Dieser wiederholte Ausruf schließt die beiden Gespräche ab und ist Anlass für eine Stimme, die vermutlich im Namen des Autors Tucholsky spricht: „Mit Schreien ist da nichts getan – Wacht auf ihr Frauen!“ (V. 22 f.) Warum ist da mit Schreien nichts getan? Weil Schreien nur die eigene Verzweiflung ausdrückt, aber nichts an den Verhältnissen ändert. Die Fragen des Rechts, wozu das Verbot der Abtreibung gehört, sind nämlich auch Fragen der Macht. Die Gegner der Frau in diesem Machtkampf sind laut der Stimme die Kirchen und die Unternehmer. Die kann man nur bekämpfen, wenn man aufwacht. Die Metapher „schlafen / erwachen“ ist uralt und in vielen Situationen verwendet worden, siehe meinen Aufsatz „Schlafen – erwachen – aufstehen: ein Metaphernfeld“. Der erste Gegner der Frauen ist kirchlicher Größenwahn; den greift die Stimme an, weil die Kirchen im Namen Gottes und der Natur („Naturrecht“) Abtreibung verbieten und mit kirchlichen Sanktionen belegen. Der zweite Gegner sind die Unternehmer, die ohne Rücksicht auf die Schmerzen der Frauen heulend (heulen: „scharf, durchdringend tönen“, DWDS) rufen: „Trag es aus! Trag es aus!“ (V. 28 und V. 29) Die zynische Begründung dieser Forderung folgt in den Versen 30-35: Der § 218, verallgemeinert: der Staat muss bestehen bleiben, auch wenn ihr alle untergeht (schöner Reim: bleibt bestehn – ihr könnt zugrunde gehn, V. 30 f.); der zweite Grund, am § 218 festzuhalten: „Wir“ brauchen die Kinder als Arbeitskräfte und Soldaten (V. 33 f.), und wenn „ihr“ Mütter „krepiert, dann sind wir euch los“ (V. 35). In diesem Gegensatz wir/ihr sieht man die Fronten des Machtkampfes. Die zahlreichen Wiederholungen (diesmal V. 23 und V. 25, V. 28 f.) gehören ebenso wie die Aufzählung in V. 33 f. zum agitatorischen Gestus des Sprechers. Dass die Unternehmer von „fressen“ (V. 32, statt „essen“) sprechen, zeigt, wie verächtlich sie auf die Armen herabblicken, als wären es niedere Tiere.

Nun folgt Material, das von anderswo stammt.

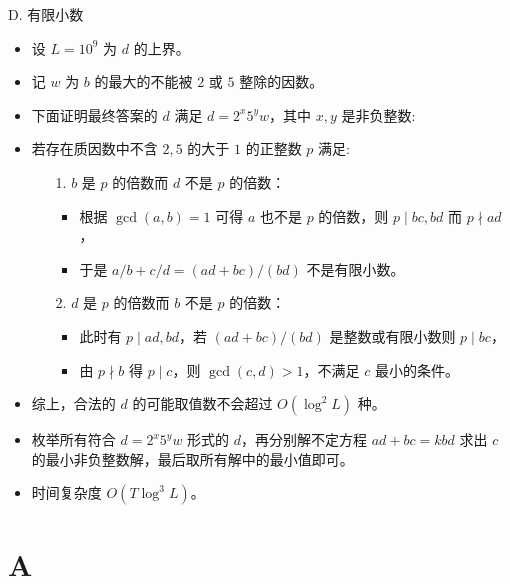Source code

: \documentclass[9pt]{ctexbeamer}
\newcommand{\setParDis}{\setlength{\parskip}{6pt}}
\begin{document}
\begin{frame}
\setParDis

D. 有限小数

\begin{itemize}
	\item 设 $L = 10 ^ 9$ 为 $d$ 的上界。
	\item 记 $w$ 为 $b$ 的最大的不能被 $2$ 或 $5$ 整除的因数。
	\item 下面证明最终答案的 $d$ 满足 $d=2^x5^yw$，其中 $x,y$ 是非负整数:
	\item 若存在质因数中不含 $2,5$ 的大于 $1$ 的正整数 $p$ 满足:
		\begin{itemize}
			\item[1.] $b$ 是 $p$ 的倍数而 $d$ 不是 $p$ 的倍数：
				\begin{itemize}
					\item 根据 $\gcd(a,b)=1$ 可得 $a$ 也不是 $p$ 的倍数，则 $p \mid bc,bd$ 而 $p \nmid ad$，
					\item 于是 $a / b + c / d = (ad+bc) / (bd)$ 不是有限小数。
				\end{itemize}
			\item[2.] $d$ 是 $p$ 的倍数而 $b$ 不是 $p$ 的倍数：
				\begin{itemize}
					\item 此时有 $p \mid ad, bd$，若 $(ad+bc) / (bd)$ 是整数或有限小数则 $p \mid bc$，
					\item 由 $p \nmid b$ 得 $p \mid c$，则 $\gcd(c, d) > 1$，不满足 $c$ 最小的条件。
				\end{itemize}
		\end{itemize}
	\item 综上，合法的 $d$ 的可能取值数不会超过 $O(\log ^ 2 L)$ 种。
	\item 枚举所有符合 $d=2^x5^yw$ 形式的 $d$，再分别解不定方程 $ad+bc=kbd$ 求出 $c$ 的最小非负整数解，最后取所有解中的最小值即可。
	\item 时间复杂度 $O(T\log^3 L)$。
\end{itemize}

\end{frame}

\section{A}
\end{document}
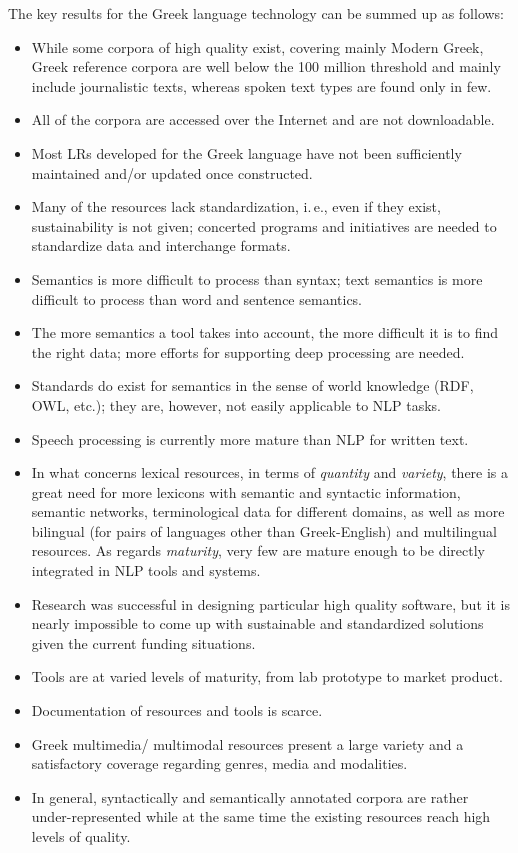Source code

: \documentclass[]{../../metanetpaper}
\begin{document}
\begin{multicols}{2}
The key results for the Greek language technology can be summed up as follows:

\begin{itemize}
\item While some corpora of high quality exist, covering mainly Modern Greek, Greek reference corpora are well below the 100 million threshold and mainly include journalistic texts, whereas spoken text types are found only in few. 
\item All of the corpora are accessed over the Internet and are not downloadable. 
\item Most LRs developed for the Greek language have not been sufficiently maintained and/or updated once constructed. 
\item Many of the resources lack standardization, i.\,e., even if they exist, sustainability is not given; concerted programs and initiatives are needed to standardize data and interchange formats. 
\item Semantics is more difficult to process than syntax; text semantics is more difficult to process than word and sentence semantics.
\item The more semantics a tool takes into account, the more difficult it is to find the right data; more efforts for supporting deep processing are needed.
\item Standards do exist for semantics in the sense of world knowledge (RDF, OWL, etc.); they are, however, not easily applicable to NLP tasks.
\item Speech processing is currently more mature than NLP for written text. 
\item In what concerns lexical resources, in terms of \textit{quantity} and \textit{variety}, there is a great need for more lexicons with semantic and syntactic information, semantic networks, terminological data for different domains, as well as more bilingual (for pairs of languages other than Greek-English) and multilingual resources. As regards \textit{maturity}, very few are mature enough to be directly integrated in NLP tools and systems. 
\item Research was successful in designing particular high quality software, but it is nearly impossible to come up with sustainable and standardized solutions given the current funding situations. 
\item Tools are at varied levels of maturity, from lab prototype to market product. 
\item Documentation of resources and tools is scarce. 
\item Greek multimedia/ multimodal resources present a large variety and a satisfactory coverage regarding genres, media and modalities. 
\item In general, syntactically and semantically annotated corpora are rather under-represented while at the same time the existing resources reach high levels of quality. 
\end{itemize}


\end{multicols}
\end{document}

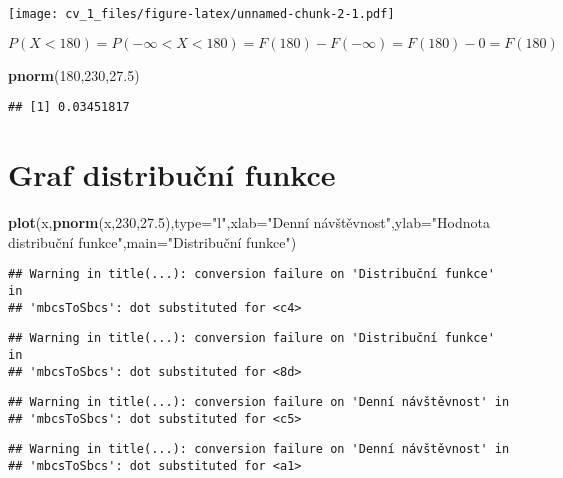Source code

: \documentclass[
]{article}
\newenvironment{Shaded}{\begin{snugshade}}{\end{snugshade}}
\newcommand{\AttributeTok}[1]{\textcolor[rgb]{0.13,0.29,0.53}{#1}}
\newcommand{\DecValTok}[1]{\textcolor[rgb]{0.00,0.00,0.81}{#1}}
\newcommand{\FloatTok}[1]{\textcolor[rgb]{0.00,0.00,0.81}{#1}}
\newcommand{\FunctionTok}[1]{\textcolor[rgb]{0.13,0.29,0.53}{\textbf{#1}}}
\newcommand{\NormalTok}[1]{#1}
\newcommand{\StringTok}[1]{\textcolor[rgb]{0.31,0.60,0.02}{#1}}
\begin{document}
\texttt{[image: cv\_1\_files/figure-latex/unnamed-chunk-2-1.pdf]}

\(P(X<180) = P(-\infty<X<180) = F(180)-F(-\infty) = F(180)-0 = F(180)\)

\begin{Shaded}
\begin{Highlighting}[]
\FunctionTok{pnorm}\NormalTok{(}\DecValTok{180}\NormalTok{,}\DecValTok{230}\NormalTok{,}\FloatTok{27.5}\NormalTok{)}
\end{Highlighting}
\end{Shaded}

\begin{verbatim}
## [1] 0.03451817
\end{verbatim}

\section{Graf distribuční funkce}\label{graf-distribuux10dnuxed-funkce}

\begin{Shaded}
\begin{Highlighting}[]
\FunctionTok{plot}\NormalTok{(x,}\FunctionTok{pnorm}\NormalTok{(x,}\DecValTok{230}\NormalTok{,}\FloatTok{27.5}\NormalTok{),}\AttributeTok{type=}\StringTok{"l"}\NormalTok{,}\AttributeTok{xlab=}\StringTok{"Denní návštěvnost"}\NormalTok{,}\AttributeTok{ylab=}\StringTok{"Hodnota distribuční funkce"}\NormalTok{,}\AttributeTok{main=}\StringTok{"Distribuční funkce"}\NormalTok{)}
\end{Highlighting}
\end{Shaded}

\begin{verbatim}
## Warning in title(...): conversion failure on 'Distribuční funkce' in
## 'mbcsToSbcs': dot substituted for <c4>
\end{verbatim}

\begin{verbatim}
## Warning in title(...): conversion failure on 'Distribuční funkce' in
## 'mbcsToSbcs': dot substituted for <8d>
\end{verbatim}

\begin{verbatim}
## Warning in title(...): conversion failure on 'Denní návštěvnost' in
## 'mbcsToSbcs': dot substituted for <c5>
\end{verbatim}

\begin{verbatim}
## Warning in title(...): conversion failure on 'Denní návštěvnost' in
## 'mbcsToSbcs': dot substituted for <a1>
\end{verbatim}
\end{document}
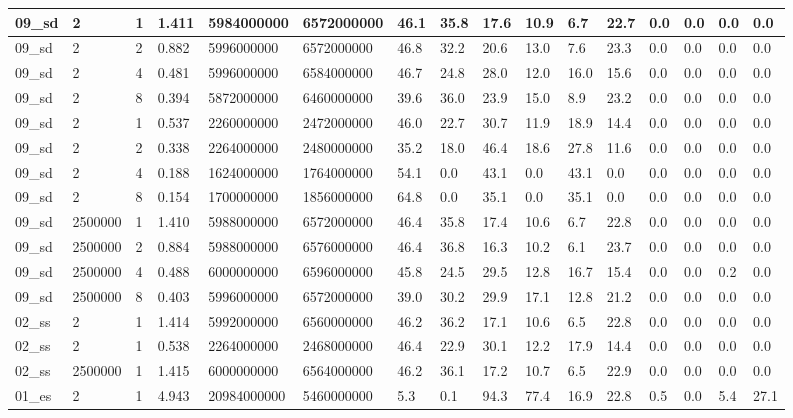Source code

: \documentclass[12pt]{article}
\begin{document}
\begin{flushleft}
\begin{landscape}
\begin{tabular}{| l | l | l | l | l | l | l | l | l | l | l | l | l | l | l | l |}
		09\_sd & 2 & 1 & 1.411 & 5984000000 & 6572000000 & 46.1 & 35.8 & 17.6 & 10.9 & 6.7 & 22.7 & 0.0 & 0.0 & 0.0 & 0.0 \\ \hline
		09\_sd & 2 & 2 & 0.882 & 5996000000 & 6572000000 & 46.8 & 32.2 & 20.6 & 13.0 & 7.6 & 23.3 & 0.0 & 0.0 & 0.0 & 0.0 \\ \hline
		09\_sd & 2 & 4 & 0.481 & 5996000000 & 6584000000 & 46.7 & 24.8 & 28.0 & 12.0 & 16.0 & 15.6 & 0.0 & 0.0 & 0.0 & 0.0 \\ \hline
		09\_sd & 2 & 8 & 0.394 & 5872000000 & 6460000000 & 39.6 & 36.0 & 23.9 & 15.0 & 8.9 & 23.2 & 0.0 & 0.0 & 0.0 & 0.0 \\ \hline
		09\_sd & 2 & 1 & 0.537 & 2260000000 & 2472000000 & 46.0 & 22.7 & 30.7 & 11.9 & 18.9 & 14.4 & 0.0 & 0.0 & 0.0 & 0.0 \\ \hline
		09\_sd & 2 & 2 & 0.338 & 2264000000 & 2480000000 & 35.2 & 18.0 & 46.4 & 18.6 & 27.8 & 11.6 & 0.0 & 0.0 & 0.0 & 0.0 \\ \hline
		09\_sd & 2 & 4 & 0.188 & 1624000000 & 1764000000 & 54.1 & 0.0 & 43.1 & 0.0 & 43.1 & 0.0 & 0.0 & 0.0 & 0.0 & 0.0 \\ \hline
		09\_sd & 2 & 8 & 0.154 & 1700000000 & 1856000000 & 64.8 & 0.0 & 35.1 & 0.0 & 35.1 & 0.0 & 0.0 & 0.0 & 0.0 & 0.0 \\ \hline
		09\_sd & 2500000 & 1 & 1.410 & 5988000000 & 6572000000 & 46.4 & 35.8 & 17.4 & 10.6 & 6.7 & 22.8 & 0.0 & 0.0 & 0.0 & 0.0 \\ \hline
		09\_sd & 2500000 & 2 & 0.884 & 5988000000 & 6576000000 & 46.4 & 36.8 & 16.3 & 10.2 & 6.1 & 23.7 & 0.0 & 0.0 & 0.0 & 0.0 \\ \hline
		09\_sd & 2500000 & 4 & 0.488 & 6000000000 & 6596000000 & 45.8 & 24.5 & 29.5 & 12.8 & 16.7 & 15.4 & 0.0 & 0.0 & 0.2 & 0.0 \\ \hline
		09\_sd & 2500000 & 8 & 0.403 & 5996000000 & 6572000000 & 39.0 & 30.2 & 29.9 & 17.1 & 12.8 & 21.2 & 0.0 & 0.0 & 0.0 & 0.0 \\ \hline
		02\_ss & 2 & 1 & 1.414 & 5992000000 & 6560000000 & 46.2 & 36.2 & 17.1 & 10.6 & 6.5 & 22.8 & 0.0 & 0.0 & 0.0 & 0.0 \\ \hline
		02\_ss & 2 & 1 & 0.538 & 2264000000 & 2468000000 & 46.4 & 22.9 & 30.1 & 12.2 & 17.9 & 14.4 & 0.0 & 0.0 & 0.0 & 0.0 \\ \hline
		02\_ss & 2500000 & 1 & 1.415 & 6000000000 & 6564000000 & 46.2 & 36.1 & 17.2 & 10.7 & 6.5 & 22.9 & 0.0 & 0.0 & 0.0 & 0.0 \\ \hline
		01\_es & 2 & 1 & 4.943 & 20984000000 & 5460000000 & 5.3 & 0.1 & 94.3 & 77.4 & 16.9 & 22.8 & 0.5 & 0.0 & 5.4 & 27.1 \\ \hline

\end{tabular}
\end{landscape}
\end{flushleft}
\end{document}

Unvermittelt wird durch die gleiche Stimme nun beschrieben, wie die Situation eines Neugeborenen ist – als Leser denkt man sich (und der letzte Vers bestätigt es), dass die schwangere Mutter (erste beiden Strophen) ihr Kind geboren hat: ein winselndes Weinen (V. 37), als wüsste das Kind bereits, was es später zu erwarten hat, nämlich „ein mächtiges (!) Quartett: Fabrik. Finanzamt. Schwindsucht. Kirchenzucht.“ (V. 39 f.) Das Attribut „mächtig“ deutet noch einmal den Horizont an, in dem die Frage des § 218 (und nicht nur diese) gesehen werden muss: Inhaber von Interessen sichern ihre Macht durch das Recht des Staates. Wer als einfacher Arbeiter in die Fabrik geht, bringt es höchstens zur Schwindsucht; Finanzamt und Kirchenzucht sorgen dafür, dass die Bäume nicht in den Himmel wachsen.

Die letzte Strophe ist ein einziger Vers, in dem das ganze Gedicht als Weg bzw. „Schicksal einer deutschen Leibesfrucht“ zusammengefasst wird (V. 41).

Tucholsky hat mit diesem Gedicht massiv Stellung bezogen und die politischen Aspekte des Verbots der Abtreibung angedeutet. Die psychologischen Aspekte, dass mit der Kontrolle der Sexualität „im Namen Gottes“ Macht über Menschen ausgeübt wird, werden hier nicht berücksichtigt.

Das große deutsche Drama, in dem es auch um eine Abtreibung geht, ist Goethes „Faust“. Ich könnte mir vorstellen, dass Enzensbergers Gedicht „Geburtsanzeige“ (1957) durch Tucholskys Gedicht „Die Leibesfrucht“ angeregt ist.

Marcelle Auclaire: Das tödliche Schweigen. Eine Umfrage über die Abtreibung, Walter-Verlag 1964. Nachdem ich dieses Buch vor 50 Jahren gelesen habe, ist mir die kirchliche Position in der Frage der Abtreibung fragwürdig geworden. In der zweiten Hälfte des 20. Jahrhunderts hat es in Deutschland eine große Debatte um den § 218 gegeben. Dass die katholische Kirche nach wie vor Empfängsnisverhütung offiziell verbietet, sich aber auf Anordnung des Papstes Johannes Paul II. (den man sogar heiliggesprochen hat) aus der Konfliktberatung für Schwangere zurückgezogen hat, ist trotz der „frommen“ Begründung [Schwangere könnten den katholischen Beratungsschein für eine Abtreibung benutzen] an Zynismus nicht mehr zu überbieten: ‚Sollen sie zusehen, wie sie ohne uns klarkommen.‘ Jesus würde sich im Grab umdrehen, wenn er wüsste, was seine Kirche alles anstellt.

https://www.bmfsfj.de/bmfsfj/service/publikationen/schwangerschaftsberatung-nach—218/81024 (Schwangerschafsberatung nach § 218)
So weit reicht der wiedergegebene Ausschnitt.